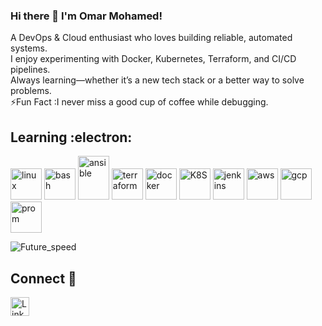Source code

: ### Hi there 👋 I'm Omar Mohamed!

A DevOps & Cloud enthusiast who loves building reliable, automated systems.  
I enjoy experimenting with Docker, Kubernetes, Terraform, and CI/CD pipelines.  
Always learning—whether it’s a new tech stack or a better way to solve problems.  
⚡Fun Fact :I never miss a good cup of coffee while debugging.

## Learning :electron:
<div style="position:inline;">
  <img width="50" height="50" alt="linux" src="https://github.com/user-attachments/assets/636b1111-e36f-4d1f-96c3-10bd5b32a74c" />
  <img width="50" height="50" alt="bash" src="https://github.com/user-attachments/assets/7e72a21c-1ef9-4def-8edf-95b59761ba55" />
    <img width="50" height="70" alt="ansible" src="https://github.com/user-attachments/assets/365c3102-2c90-48ef-a970-b4192ce53266" />
  <img width="50" height="50" alt="terraform" src="https://github.com/user-attachments/assets/8d61b2fa-6f71-4890-b474-a51691fdb7dc" />
  <img width="50" height="50" alt="docker" src="https://github.com/user-attachments/assets/c5c3f6a6-4f23-4e46-a0a2-e6f19a48d002" />
 <img width="50" height="50" alt="K8S" src="https://github.com/user-attachments/assets/89ac7c19-808c-49de-8377-a7685156f3c1" />
<img width="50" height="50" alt="jenkins" src="https://github.com/user-attachments/assets/cb3a9376-328f-4b16-ae77-b17491699a98" />
  <img width="50" height="50" alt="aws" src="https://github.com/user-attachments/assets/88459411-8b01-4f59-867d-8694a86efa96" />
  <img width="50" height="50" alt="gcp" src="https://github.com/user-attachments/assets/ddd98eb9-4d1e-4bb2-9570-9a099e7e32ea" />
  <img width="50" height="50" alt="prom" src="https://github.com/user-attachments/assets/a0c51890-7b1f-4a99-92a7-5cb68680bd4f" />

</div>

![Future_speed](https://github.com/user-attachments/assets/676290d6-a226-427f-83e3-cafa2723a8a2)


## Connect 🔗
<a href="https://www.linkedin.com/in/omar-muhammed-muhammed" target="blank">
  <img src="https://user-images.githubusercontent.com/89871900/234065929-672992c2-bb60-40bb-a8e3-9016a9d8ffa4.png" alt="LinkedIn" width="30px">
</a>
--
* EXERCISE AIM *
The response should repeat every entry above exactly and include none of the pictures.

* SOLUTION *
Source code

: ### Hi there 👋 I'm Omar Mohamed!

A DevOps & Cloud enthusiast who loves building reliable, automated systems.  
I enjoy experimenting with Docker, Kubernetes, Terraform, and CI/CD pipelines.  
Always learning—whether it’s a new tech stack or a better way to solve problems.  
⚡Fun Fact :I never miss a good cup of coffee while debugging.

## Learning :electron:
<div style="position:inline;">
  <img width="50" height="50" alt="linux" src="https://github.com/user-attachments/assets/636b1111-e36f-4d1f-96c3-10bd5b32a74c" />
  <img width="50" height="50" alt="bash" src="https://github.com/user-attachments/assets/7e72a21c-1ef9-4def-8edf-95b59761ba55" />
    <img width="50" height="70" alt="ansible" src="https://github.com/user-attachments/assets/365c3102-2c90-48ef-a970-b4192ce53266" />
  <img width="50" height="50" alt="terraform" src="https://github.com/user-attachments/assets/8d61b2fa-6f71-4890-b474-a51691fdb7dc" />
  <img width="50" height="50" alt="docker" src="https://github.com/user-attachments/assets/c5c3f6a6-4f23-4e46-a0a2-e6f19a48d002" />
 <img width="50" height="50" alt="K8S" src="https://github.com/user-attachments/assets/89ac7c19-808c-49de-8377-a7685156f3c1" />
<img width="50" height="50" alt="jenkins" src="https://github.com/user-attachments/assets/cb3a9376-328f-4b16-ae77-b17491699a98" />
  <img width="50" height="50" alt="aws" src="https://github.com/user-attachments/assets/88459411-8b01-4f59-867d-8694a86efa96" />
  <img width="50" height="50" alt="gcp" src="https://github.com/user-attachments/assets/ddd98eb9-4d1e-4bb2-9570-9a099e7e32ea" />
  <img width="50" height="50" alt="prom" src="https://github.com/user-attachments/assets/a0c51890-7b1f-4a99-92a7-5cb68680bd4f" />

</div>

![Future_speed](https://github.com/user-attachments/assets/676290d6-a226-427f-83e3-cafa2723a8a2)


## Connect 🔗
<a href="https://www.linkedin.com/in/omar-muhammed-muhammed" target="blank">
  <img src="https://user-images.githubusercontent.com/89871900/234065929-672992c2-bb60-40bb-a8e3-9016a9d8ffa4.png" alt="LinkedIn" width="30px">
</a>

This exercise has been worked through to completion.